Boomer Girl Diary: Humiliation insurance

The other day, we got a letter from our insurance company informing us of changes to our personal umbrella liability policy.

“You need to read this,” my husband said, tossing the four-page document into my lap.

“Do I HAVE to?!?” I whined like a 3-year-old. “I HATE insurance stuff. I get narcoleptic just thinking about it.”

I come by my aversion to the insurance industry honestly. I was force-fed the concept of risk management at an early age. My dad was an insurance man. Not that there’s anything wrong with that. Every piano, ballet and swimming lesson I enjoyed was paid for by Property and Casualty commissions. I am grateful for insurance. And, that my family has never suffered for lack of coverage.

Still, I’d rather spend a Saturday afternoon depilating my nostrils than trying to deconstruct a revised liability policy.

“Just read it,” my co-insured insisted.

I took a deep, cleansing breath and skimmed the pages, front and back, my eyes landing on statements like:

“We now provide coverage from injury from pollutants caused by hostile fire.”

“We now exclude a loss arising from the exposure of fungus and bacteria.

“Exclusion M now applies to any activity that is sexual in nature. We emphasize that corporal punishment is excluded.”

“Wow,” I said, now acutely interested in reading the original Exclusion M in its entirety. “This is fascinating stuff. And I should care because…?”

“Look at the first page,” he said. “At the bottom.”

I found it in “Definitions” under “Coverage Restrictions”: “‘Personal injury’ no longer includes the word ‘humiliation.’ Humiliation is no longer a covered loss.”

(Yes. Seriously. )

“WELL!” I said sarcastically. “Clearly we need to find another insurance carrier.”

“My thoughts exactly,” my husband replied in dead earnest. “Thank God nothing happened at our last party.”

He referred to my enthusiastic, but perhaps misguided, attempt to recreate a birthday party from our youth for a 60-year-old friend. I had forced our middle-aged pals to play Pin the Tail on the Donkey and Musical Chairs, the latter on furniture that was, in some cases, held together with carpenter’s glue and a prayer.

“I worried all night that someone would fall and break a hip,” my spouse lamented. “That Musical Chairs game got aggressive, and we’re not young anymore. And you were merciless in Pin the Tail on the Donkey. You blindfolded a 60-year-old man, spun him around like a dervish and pushed him toward a glass door!”

“But nobody got hurt,” I insisted. “Besides, our friends wouldn’t SUE us over losing a little dignity. These guys bring flatulence machines to our tailgates. Dignity’s a moving target with this bunch.”

“Yeah, but what about other people? Opportunists who might take issue with some of your antics?”

“Antics? What antics!?”

OK, he had a point. I come from a family with a long history of humiliating our guests. The whole clan loved nothing more than to embarrass my siblings and my unsuspecting friends.

Sometimes, it would involve costumes, or a coating of Saran Wrap on the toilet seat. Other times, it was a good old-fashioned jump-out-of-the-closet, make-you-wet-your-pants scare. Whatever it was, comedy would always ensue.

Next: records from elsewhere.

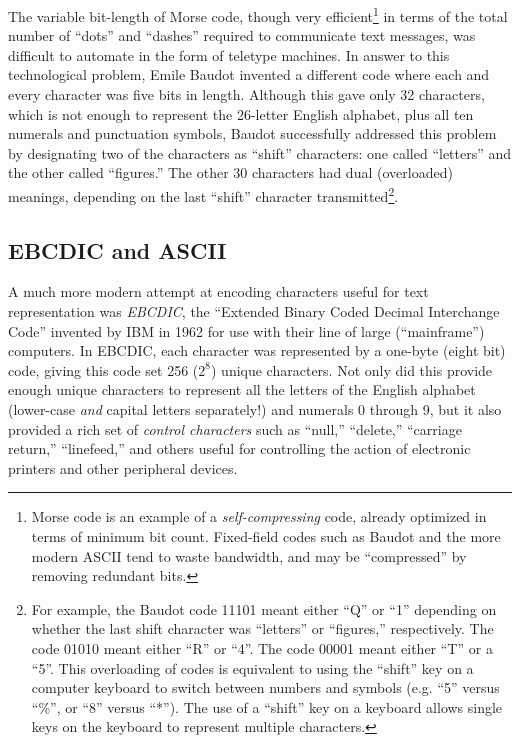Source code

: The variable bit-length of Morse code, though very efficient\footnote{Morse code is an example of a \textit{self-compressing} code, already optimized in terms of minimum bit count.  Fixed-field codes such as Baudot and the more modern ASCII tend to waste bandwidth, and may be ``compressed'' by removing redundant bits.} in terms of the total number of ``dots'' and ``dashes'' required to communicate text messages, was difficult to automate in the form of teletype machines.  In answer to this technological problem, Emile Baudot invented a different code where each and every character was five bits in length.  Although this gave only 32 characters, which is not enough to represent the 26-letter English alphabet, plus all ten numerals and punctuation symbols, Baudot successfully addressed this problem by designating two of the characters as ``shift'' characters: one called ``letters'' and the other called ``figures.''  The other 30 characters had dual (overloaded) meanings, depending on the last ``shift'' character transmitted\footnote{For example, the Baudot code 11101 meant either ``Q'' or ``1'' depending on whether the last shift character was ``letters'' or ``figures,'' respectively.  The code 01010 meant either ``R'' or ``4''.  The code 00001 meant either ``T'' or a ``5''.  This overloading of codes is equivalent to using the ``shift'' key on a computer keyboard to switch between numbers and symbols (e.g. ``5'' versus ``\%'', or ``8'' versus ``*'').  The use of a ``shift'' key on a keyboard allows single keys on the keyboard to represent multiple characters.}.  





\filbreak
\subsection{EBCDIC and ASCII}

A much more modern attempt at encoding characters useful for text representation was \textit{EBCDIC}, the ``Extended Binary Coded Decimal Interchange Code'' invented by IBM in 1962 for use with their line of large (``mainframe'') computers.  In EBCDIC, each character was represented by a one-byte (eight bit) code, giving this code set 256 ($2^8$) unique characters.  Not only did this provide enough unique characters to represent all the letters of the English alphabet (lower-case \textit{and} capital letters separately!) and numerals 0 through 9, but it also provided a rich set of \textit{control characters} such as ``null,'' ``delete,'' ``carriage return,'' ``linefeed,'' and others useful for controlling the action of electronic printers and other peripheral devices.      


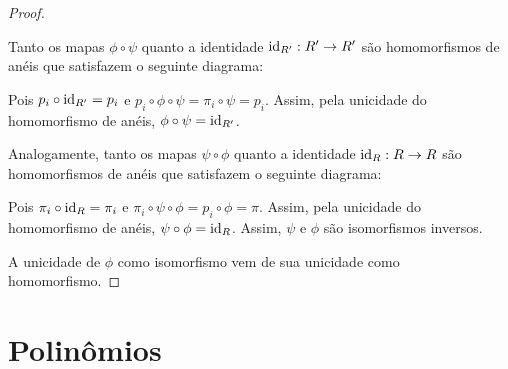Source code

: \begin{proof}
    \begin{figure}[H]
        \centering
    \end{figure}

    Tanto os mapas $\phi\circ \psi$ quanto a identidade $\operatorname{id}_{R'}:R'\rightarrow R'$ são homomorfismos de anéis que satisfazem o seguinte diagrama:

    \begin{figure}[H]
        \centering
    \end{figure}

    Pois $p_i\circ \operatorname{id}_{R'}=p_i$ e $p_i\circ \phi\circ\psi=\pi_i\circ \psi=p_i$.
    Assim, pela unicidade do homomorfismo de anéis, $\phi\circ \psi=\operatorname{id}_{R'}$.

    Analogamente, tanto os mapas $\psi\circ \phi$ quanto a identidade $\operatorname{id}_{R}:R\rightarrow R$ são homomorfismos de anéis que satisfazem o seguinte diagrama:
    \begin{figure}[H]
        \centering
    \end{figure}

    Pois $\pi_i\circ \operatorname{id}_{R}=\pi_i$ e $\pi_i\circ \psi\circ\phi=p_i\circ \phi=\pi$.
    Assim, pela unicidade do homomorfismo de anéis, $\psi\circ \phi=\operatorname{id}_{R}$. Assim, $\psi$ e $\phi$ são isomorfismos inversos.

    A unicidade de $\phi$ como isomorfismo vem de sua unicidade como homomorfismo.
\end{proof}

\section{Polinômios}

Once, when my sister’s habitually late suitor kept us waiting at the dinner table for more than 20 minutes, we broke out the grocery bags and Magic Markers. Sheepishly, the young man walked into the dining room to see his future wife and her entire family of seven with the words “YOU’RE LATE!” written on brown sacks on our heads. Hilarious!

The tradition continued through my adulthood (and I use the word loosely.) I loved nothing more than to hide all the toilet paper so my kids and their beer-drinking buds would have to cry for help from the bathroom. Hysterical!

“And what about how you behave in basketball season?” my husband continued. “Don’t you think it’s humiliating to make people genuflect under the mantle?”

“Everyone knows that’s the shrine to the almighty Jayhawk! A little respect is only proper. Nobody has ever complained!” I shot back.

“All I’m saying is, humiliation is a subjective thing,” he insisted. “You have to be careful not to make anyone feel like a chump. We’re not covered anymore!”

“Well, if I were you, I’d be more worried about exposure to fungus and bacteria,” I countered. “That’s not covered either, and I haven’t scrubbed the shower in weeks. Now, bring me our original policy. I’ll save that Exclusion M for a little late-night reading.”